Author: Emmanuel Odeke, Orijtech Inc
Audience: Google Cloud Spanner engineering and client libraries developers for all languages
Dates of issuance and publication: October 18th 2024 to November 25th 2024
Reference issue for Go: https://github.com/googleapis/google-cloud-go/issues/11073
Reference implementation for Go: https://github.com/googleapis/google-cloud-go/pull/11048
Version | Date | Author | Comments |
---|---|---|---|
v0 | 11-10-2024 | Emmanuel Odeke | Initial presentation of the specification and examples; Solicited comments and raised issues discovered in the initial version |
v1 | 11-26-2024 | Emmanuel Odeke | Listing of caveats and collision due to weak consideration and clash for the randProcessID using only 32-bits hence 50,000 processes within a project can trigger a 25% chance of a collision |
Simil from Google suggested introducing a versioning flag in the header | |||
now using uint64, not UUID4 nor uint32 for randProcessID: a counter balance between randomness/collisions+storage |
Reduce the mean-time-to-solution (MTTS) and make debugging more robust and reliable both for Google Cloud Spanner customers and Google Customer Engineers.

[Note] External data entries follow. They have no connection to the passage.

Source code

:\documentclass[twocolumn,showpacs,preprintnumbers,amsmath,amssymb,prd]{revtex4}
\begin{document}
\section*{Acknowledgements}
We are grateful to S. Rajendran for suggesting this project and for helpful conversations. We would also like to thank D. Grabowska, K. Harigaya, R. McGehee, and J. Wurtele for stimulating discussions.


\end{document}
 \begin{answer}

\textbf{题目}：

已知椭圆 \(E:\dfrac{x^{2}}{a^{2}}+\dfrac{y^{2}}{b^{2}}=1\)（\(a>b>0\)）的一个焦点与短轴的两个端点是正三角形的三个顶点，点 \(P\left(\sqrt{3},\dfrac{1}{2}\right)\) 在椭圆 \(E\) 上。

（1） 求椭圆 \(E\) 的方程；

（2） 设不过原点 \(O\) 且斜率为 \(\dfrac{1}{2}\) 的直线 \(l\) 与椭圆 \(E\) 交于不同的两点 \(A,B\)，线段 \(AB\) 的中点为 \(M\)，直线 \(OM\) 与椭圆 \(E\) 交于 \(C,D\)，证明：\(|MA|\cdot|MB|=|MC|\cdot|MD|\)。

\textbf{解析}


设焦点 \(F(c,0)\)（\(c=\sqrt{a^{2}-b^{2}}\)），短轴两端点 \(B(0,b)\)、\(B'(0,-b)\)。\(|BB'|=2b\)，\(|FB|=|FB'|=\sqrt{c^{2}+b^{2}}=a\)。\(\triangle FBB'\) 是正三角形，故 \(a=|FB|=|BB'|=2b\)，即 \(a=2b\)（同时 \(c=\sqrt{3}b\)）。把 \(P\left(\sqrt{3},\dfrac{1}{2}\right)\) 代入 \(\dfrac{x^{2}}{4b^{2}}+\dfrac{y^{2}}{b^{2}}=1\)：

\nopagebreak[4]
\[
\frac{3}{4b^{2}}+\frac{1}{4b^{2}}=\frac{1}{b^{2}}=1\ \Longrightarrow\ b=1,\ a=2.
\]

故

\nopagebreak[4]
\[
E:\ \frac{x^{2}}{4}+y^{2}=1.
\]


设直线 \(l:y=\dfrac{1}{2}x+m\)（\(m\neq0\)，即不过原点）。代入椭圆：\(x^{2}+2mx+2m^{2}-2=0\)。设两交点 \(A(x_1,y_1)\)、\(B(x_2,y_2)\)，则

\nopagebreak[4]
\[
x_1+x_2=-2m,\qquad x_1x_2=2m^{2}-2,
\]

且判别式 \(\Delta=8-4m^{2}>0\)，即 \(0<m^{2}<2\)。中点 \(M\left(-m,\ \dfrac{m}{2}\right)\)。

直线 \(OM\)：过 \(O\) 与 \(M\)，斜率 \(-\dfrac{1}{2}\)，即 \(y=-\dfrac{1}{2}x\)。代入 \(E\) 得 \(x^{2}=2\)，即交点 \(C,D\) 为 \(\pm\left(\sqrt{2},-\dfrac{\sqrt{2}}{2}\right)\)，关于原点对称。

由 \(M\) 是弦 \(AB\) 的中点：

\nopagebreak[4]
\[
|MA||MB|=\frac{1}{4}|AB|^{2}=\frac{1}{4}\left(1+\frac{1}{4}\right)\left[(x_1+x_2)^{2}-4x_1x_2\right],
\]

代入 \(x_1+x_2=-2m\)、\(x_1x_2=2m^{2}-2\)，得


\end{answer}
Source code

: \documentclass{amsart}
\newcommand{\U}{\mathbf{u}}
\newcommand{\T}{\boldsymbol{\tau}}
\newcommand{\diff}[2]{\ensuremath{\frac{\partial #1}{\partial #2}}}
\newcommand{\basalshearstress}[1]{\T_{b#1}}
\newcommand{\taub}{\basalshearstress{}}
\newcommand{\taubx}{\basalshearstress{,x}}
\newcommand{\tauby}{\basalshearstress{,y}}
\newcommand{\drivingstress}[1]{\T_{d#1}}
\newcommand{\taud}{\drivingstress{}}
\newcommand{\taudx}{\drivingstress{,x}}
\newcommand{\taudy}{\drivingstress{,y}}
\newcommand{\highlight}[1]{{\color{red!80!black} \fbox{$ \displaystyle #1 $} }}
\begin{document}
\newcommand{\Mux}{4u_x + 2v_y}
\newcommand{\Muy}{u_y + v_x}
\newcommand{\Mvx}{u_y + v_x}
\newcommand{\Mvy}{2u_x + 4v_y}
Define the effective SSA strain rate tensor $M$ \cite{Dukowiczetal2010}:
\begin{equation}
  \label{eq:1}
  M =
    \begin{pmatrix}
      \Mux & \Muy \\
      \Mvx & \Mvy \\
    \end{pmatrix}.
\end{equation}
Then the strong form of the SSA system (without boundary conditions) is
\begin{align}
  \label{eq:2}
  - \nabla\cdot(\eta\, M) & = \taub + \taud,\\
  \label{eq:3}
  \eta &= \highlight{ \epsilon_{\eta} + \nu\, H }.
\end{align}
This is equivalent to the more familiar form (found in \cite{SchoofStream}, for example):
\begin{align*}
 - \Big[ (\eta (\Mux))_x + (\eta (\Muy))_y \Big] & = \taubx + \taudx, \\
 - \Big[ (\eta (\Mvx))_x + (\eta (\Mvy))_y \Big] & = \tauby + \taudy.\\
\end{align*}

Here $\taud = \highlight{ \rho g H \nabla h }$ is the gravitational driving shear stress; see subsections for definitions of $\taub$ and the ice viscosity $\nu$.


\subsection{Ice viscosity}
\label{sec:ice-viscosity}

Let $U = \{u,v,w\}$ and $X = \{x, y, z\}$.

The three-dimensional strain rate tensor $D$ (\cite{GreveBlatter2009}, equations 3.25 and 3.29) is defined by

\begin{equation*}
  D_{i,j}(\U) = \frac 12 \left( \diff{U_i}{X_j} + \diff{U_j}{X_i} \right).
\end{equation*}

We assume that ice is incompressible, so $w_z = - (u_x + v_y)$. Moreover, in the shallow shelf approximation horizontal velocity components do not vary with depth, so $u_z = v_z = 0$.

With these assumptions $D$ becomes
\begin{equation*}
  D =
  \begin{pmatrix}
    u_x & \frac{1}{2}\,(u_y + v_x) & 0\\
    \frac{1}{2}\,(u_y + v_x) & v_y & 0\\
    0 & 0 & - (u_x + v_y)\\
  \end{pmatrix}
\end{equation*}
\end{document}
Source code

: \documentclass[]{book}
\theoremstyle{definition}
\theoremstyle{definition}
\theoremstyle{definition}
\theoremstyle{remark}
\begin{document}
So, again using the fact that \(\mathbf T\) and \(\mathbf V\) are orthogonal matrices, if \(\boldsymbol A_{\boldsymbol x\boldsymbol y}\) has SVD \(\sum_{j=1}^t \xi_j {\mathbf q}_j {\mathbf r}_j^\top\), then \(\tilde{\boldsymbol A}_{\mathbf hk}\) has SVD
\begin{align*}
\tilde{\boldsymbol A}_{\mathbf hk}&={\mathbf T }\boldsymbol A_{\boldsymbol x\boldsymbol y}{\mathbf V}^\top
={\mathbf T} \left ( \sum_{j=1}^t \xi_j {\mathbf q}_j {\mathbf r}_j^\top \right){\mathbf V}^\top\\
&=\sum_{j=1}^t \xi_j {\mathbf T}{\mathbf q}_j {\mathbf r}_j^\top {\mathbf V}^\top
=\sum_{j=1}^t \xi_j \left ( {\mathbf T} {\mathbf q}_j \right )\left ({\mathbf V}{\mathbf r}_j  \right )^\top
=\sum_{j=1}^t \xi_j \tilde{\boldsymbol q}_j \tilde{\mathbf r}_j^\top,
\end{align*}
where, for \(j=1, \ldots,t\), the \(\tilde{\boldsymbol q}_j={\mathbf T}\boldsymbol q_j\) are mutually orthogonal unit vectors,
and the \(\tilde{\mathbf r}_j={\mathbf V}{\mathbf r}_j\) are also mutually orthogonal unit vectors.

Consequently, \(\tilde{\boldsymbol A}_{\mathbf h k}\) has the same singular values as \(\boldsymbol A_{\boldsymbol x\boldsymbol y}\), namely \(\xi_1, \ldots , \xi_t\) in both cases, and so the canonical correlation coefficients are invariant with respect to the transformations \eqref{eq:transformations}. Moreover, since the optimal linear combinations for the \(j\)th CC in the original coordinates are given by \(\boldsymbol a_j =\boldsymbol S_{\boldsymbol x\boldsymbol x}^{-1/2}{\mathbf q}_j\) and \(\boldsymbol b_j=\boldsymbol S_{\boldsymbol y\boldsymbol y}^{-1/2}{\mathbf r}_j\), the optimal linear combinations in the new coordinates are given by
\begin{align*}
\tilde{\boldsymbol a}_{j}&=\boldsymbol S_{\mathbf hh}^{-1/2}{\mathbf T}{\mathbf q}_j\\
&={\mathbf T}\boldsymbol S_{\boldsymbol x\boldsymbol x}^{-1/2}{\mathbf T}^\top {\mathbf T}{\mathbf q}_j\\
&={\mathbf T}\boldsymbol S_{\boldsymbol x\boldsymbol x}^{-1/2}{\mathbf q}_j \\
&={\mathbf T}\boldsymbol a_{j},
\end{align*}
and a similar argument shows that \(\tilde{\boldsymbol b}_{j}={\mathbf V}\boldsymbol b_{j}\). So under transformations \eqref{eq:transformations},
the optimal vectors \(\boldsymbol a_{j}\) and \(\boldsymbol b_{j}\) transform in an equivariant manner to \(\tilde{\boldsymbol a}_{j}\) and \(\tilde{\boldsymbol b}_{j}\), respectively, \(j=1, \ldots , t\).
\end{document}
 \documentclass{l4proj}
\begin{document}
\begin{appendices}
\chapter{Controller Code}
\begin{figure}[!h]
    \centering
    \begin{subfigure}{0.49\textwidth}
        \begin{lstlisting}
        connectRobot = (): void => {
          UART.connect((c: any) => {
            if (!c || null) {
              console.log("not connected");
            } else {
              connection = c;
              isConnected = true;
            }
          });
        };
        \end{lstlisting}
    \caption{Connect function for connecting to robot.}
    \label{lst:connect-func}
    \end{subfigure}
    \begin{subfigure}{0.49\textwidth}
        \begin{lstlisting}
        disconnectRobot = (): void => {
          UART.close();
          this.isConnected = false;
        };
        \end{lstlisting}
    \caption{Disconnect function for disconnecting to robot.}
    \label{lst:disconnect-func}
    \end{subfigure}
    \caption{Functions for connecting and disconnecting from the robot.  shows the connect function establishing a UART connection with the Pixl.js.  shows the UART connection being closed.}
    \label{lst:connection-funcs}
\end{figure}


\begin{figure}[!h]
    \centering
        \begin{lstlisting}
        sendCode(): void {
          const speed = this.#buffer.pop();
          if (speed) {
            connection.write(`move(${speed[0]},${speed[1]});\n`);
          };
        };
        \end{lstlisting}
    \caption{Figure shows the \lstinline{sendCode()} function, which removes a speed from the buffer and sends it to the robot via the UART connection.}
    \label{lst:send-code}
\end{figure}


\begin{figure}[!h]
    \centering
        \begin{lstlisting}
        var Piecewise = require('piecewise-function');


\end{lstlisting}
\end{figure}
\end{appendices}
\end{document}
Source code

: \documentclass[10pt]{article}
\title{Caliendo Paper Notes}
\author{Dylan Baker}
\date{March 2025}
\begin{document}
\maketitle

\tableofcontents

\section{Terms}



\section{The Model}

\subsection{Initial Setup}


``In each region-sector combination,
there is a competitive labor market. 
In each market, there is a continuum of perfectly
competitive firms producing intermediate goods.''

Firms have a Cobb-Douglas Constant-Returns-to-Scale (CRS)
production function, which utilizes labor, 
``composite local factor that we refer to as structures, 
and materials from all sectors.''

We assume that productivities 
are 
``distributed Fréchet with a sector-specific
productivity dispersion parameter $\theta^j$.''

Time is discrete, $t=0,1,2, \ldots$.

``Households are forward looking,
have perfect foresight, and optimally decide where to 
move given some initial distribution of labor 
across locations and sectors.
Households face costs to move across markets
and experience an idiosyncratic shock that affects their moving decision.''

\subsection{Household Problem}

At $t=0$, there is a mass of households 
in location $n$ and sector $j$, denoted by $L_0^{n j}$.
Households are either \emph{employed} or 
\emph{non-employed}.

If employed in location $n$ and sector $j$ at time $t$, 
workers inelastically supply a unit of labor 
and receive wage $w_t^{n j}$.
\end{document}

Trying to report customer code latency and behavioral malfunctions is quite the involved and difficult process simply due to lack of an always on tangible identifier that customers can provide to Google Customer Engineering who are the first line of answers for customers. Given that the customer engineering team are heavily detached from the actual engineering teams, there is a ton of loss of information, trust and translation; even more the current mechanisms of trying to resolve these problems is laborious because it places the onus on customers to try to debug their own problmes. Trying to use trace-ids is a very disconnected and quite ineffective firstly because by its very nature, tracing is sampled, that data is filtered out when it hits certain frontend servers and worse it is super expensive to try to customize solutions per client.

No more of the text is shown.